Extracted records
╔══
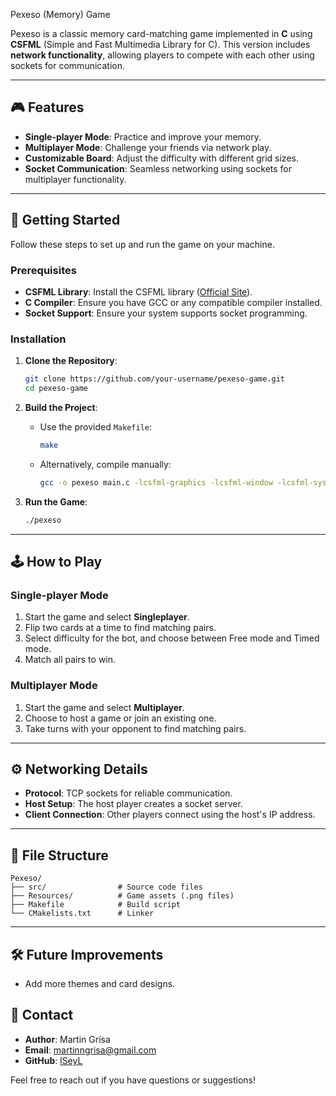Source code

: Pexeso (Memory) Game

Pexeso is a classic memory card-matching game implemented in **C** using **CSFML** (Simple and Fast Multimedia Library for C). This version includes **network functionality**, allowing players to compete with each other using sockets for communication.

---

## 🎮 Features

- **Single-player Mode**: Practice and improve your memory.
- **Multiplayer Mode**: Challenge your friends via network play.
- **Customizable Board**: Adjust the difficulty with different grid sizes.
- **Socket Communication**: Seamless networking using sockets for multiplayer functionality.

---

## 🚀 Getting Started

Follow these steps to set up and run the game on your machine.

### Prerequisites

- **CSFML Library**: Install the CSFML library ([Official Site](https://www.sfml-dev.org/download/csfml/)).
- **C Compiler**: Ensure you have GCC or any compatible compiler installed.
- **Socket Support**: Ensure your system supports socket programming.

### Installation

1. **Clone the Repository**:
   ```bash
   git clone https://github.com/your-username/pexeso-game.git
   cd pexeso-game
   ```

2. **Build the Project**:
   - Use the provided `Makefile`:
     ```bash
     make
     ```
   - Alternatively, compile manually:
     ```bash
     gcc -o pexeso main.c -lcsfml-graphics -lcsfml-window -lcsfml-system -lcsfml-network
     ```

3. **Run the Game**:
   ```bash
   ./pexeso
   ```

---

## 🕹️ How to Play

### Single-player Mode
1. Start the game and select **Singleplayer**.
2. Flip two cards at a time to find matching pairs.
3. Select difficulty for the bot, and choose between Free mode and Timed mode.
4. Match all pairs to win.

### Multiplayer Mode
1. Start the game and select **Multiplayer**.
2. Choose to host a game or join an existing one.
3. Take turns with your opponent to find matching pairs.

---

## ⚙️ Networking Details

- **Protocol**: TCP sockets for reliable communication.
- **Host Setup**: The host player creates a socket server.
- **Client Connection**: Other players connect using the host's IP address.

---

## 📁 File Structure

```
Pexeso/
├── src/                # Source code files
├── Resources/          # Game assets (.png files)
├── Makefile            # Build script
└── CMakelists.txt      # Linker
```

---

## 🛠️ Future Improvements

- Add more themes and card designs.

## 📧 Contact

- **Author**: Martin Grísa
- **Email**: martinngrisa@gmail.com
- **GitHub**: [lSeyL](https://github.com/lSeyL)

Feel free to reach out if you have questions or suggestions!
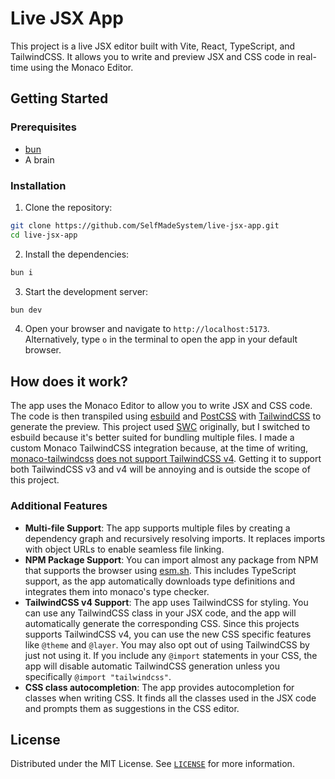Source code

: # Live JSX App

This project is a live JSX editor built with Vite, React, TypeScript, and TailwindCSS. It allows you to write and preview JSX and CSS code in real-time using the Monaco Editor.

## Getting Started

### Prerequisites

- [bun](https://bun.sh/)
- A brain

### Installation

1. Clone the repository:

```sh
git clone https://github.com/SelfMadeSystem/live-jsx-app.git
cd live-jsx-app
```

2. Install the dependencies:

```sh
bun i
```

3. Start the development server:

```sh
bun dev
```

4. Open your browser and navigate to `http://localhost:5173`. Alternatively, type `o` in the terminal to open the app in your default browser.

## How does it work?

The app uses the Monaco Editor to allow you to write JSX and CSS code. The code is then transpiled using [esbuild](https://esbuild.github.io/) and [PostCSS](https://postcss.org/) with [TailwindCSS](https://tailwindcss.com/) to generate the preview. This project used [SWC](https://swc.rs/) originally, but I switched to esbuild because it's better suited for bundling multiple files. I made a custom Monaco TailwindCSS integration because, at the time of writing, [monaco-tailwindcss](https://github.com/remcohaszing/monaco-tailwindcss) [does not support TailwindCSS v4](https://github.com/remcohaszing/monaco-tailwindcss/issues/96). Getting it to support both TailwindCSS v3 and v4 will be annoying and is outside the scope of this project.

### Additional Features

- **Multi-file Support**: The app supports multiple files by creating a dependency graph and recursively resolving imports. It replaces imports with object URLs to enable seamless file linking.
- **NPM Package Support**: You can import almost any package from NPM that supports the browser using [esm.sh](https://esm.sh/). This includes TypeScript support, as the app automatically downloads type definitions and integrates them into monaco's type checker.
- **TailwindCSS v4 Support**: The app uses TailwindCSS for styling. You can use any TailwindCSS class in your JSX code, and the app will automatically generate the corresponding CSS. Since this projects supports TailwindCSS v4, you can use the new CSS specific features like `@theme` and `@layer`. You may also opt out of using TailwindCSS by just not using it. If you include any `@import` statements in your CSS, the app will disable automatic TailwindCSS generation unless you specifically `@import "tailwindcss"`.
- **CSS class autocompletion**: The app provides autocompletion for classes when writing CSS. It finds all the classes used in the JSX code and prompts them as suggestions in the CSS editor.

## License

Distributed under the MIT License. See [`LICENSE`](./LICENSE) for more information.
╚══
╔══
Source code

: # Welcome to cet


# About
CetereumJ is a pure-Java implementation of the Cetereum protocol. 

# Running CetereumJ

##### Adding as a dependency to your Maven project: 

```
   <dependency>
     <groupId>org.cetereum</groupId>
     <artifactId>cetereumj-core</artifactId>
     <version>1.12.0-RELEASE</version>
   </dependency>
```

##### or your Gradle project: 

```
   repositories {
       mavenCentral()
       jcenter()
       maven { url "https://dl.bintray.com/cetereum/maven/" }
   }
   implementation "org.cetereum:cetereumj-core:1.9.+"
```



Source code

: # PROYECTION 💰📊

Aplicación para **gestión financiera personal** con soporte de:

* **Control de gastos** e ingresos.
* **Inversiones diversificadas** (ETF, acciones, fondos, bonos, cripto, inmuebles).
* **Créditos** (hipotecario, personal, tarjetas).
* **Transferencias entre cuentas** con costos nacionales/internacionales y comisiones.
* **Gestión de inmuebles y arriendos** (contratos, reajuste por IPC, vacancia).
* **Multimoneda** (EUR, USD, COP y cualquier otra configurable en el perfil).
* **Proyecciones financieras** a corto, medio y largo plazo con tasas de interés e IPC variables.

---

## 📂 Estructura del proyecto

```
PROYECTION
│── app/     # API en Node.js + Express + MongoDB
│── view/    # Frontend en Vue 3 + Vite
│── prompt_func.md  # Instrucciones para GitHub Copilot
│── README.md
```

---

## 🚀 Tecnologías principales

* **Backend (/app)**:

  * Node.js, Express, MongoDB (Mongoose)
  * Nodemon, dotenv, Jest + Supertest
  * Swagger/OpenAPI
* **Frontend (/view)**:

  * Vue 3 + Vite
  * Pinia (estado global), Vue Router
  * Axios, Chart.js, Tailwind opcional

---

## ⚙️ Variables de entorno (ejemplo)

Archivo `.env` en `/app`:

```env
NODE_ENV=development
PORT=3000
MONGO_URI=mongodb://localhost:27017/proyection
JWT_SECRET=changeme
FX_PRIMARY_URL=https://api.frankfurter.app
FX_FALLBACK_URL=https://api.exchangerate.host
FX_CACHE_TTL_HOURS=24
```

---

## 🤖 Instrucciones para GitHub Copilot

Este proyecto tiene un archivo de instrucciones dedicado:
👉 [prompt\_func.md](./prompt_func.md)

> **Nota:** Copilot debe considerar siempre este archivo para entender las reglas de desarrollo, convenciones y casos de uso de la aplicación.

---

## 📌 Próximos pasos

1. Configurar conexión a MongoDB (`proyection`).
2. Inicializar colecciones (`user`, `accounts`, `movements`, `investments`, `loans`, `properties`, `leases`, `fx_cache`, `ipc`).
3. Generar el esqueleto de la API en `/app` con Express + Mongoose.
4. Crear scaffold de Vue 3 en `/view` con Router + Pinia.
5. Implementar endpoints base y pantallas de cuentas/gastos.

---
╚══
Retype the records above, but only those lines that fall between the line containing "4. Match all pairs to win." and the line containing "- **Protocol**: TCP", with both of those lines included, exactly as written.

## SOLUTION TO THIS EXERCISE
4. Match all pairs to win.

### Multiplayer Mode
1. Start the game and select **Multiplayer**.
2. Choose to host a game or join an existing one.
3. Take turns with your opponent to find matching pairs.

---

## ⚙️ Networking Details

- **Protocol**: TCP sockets for reliable communication.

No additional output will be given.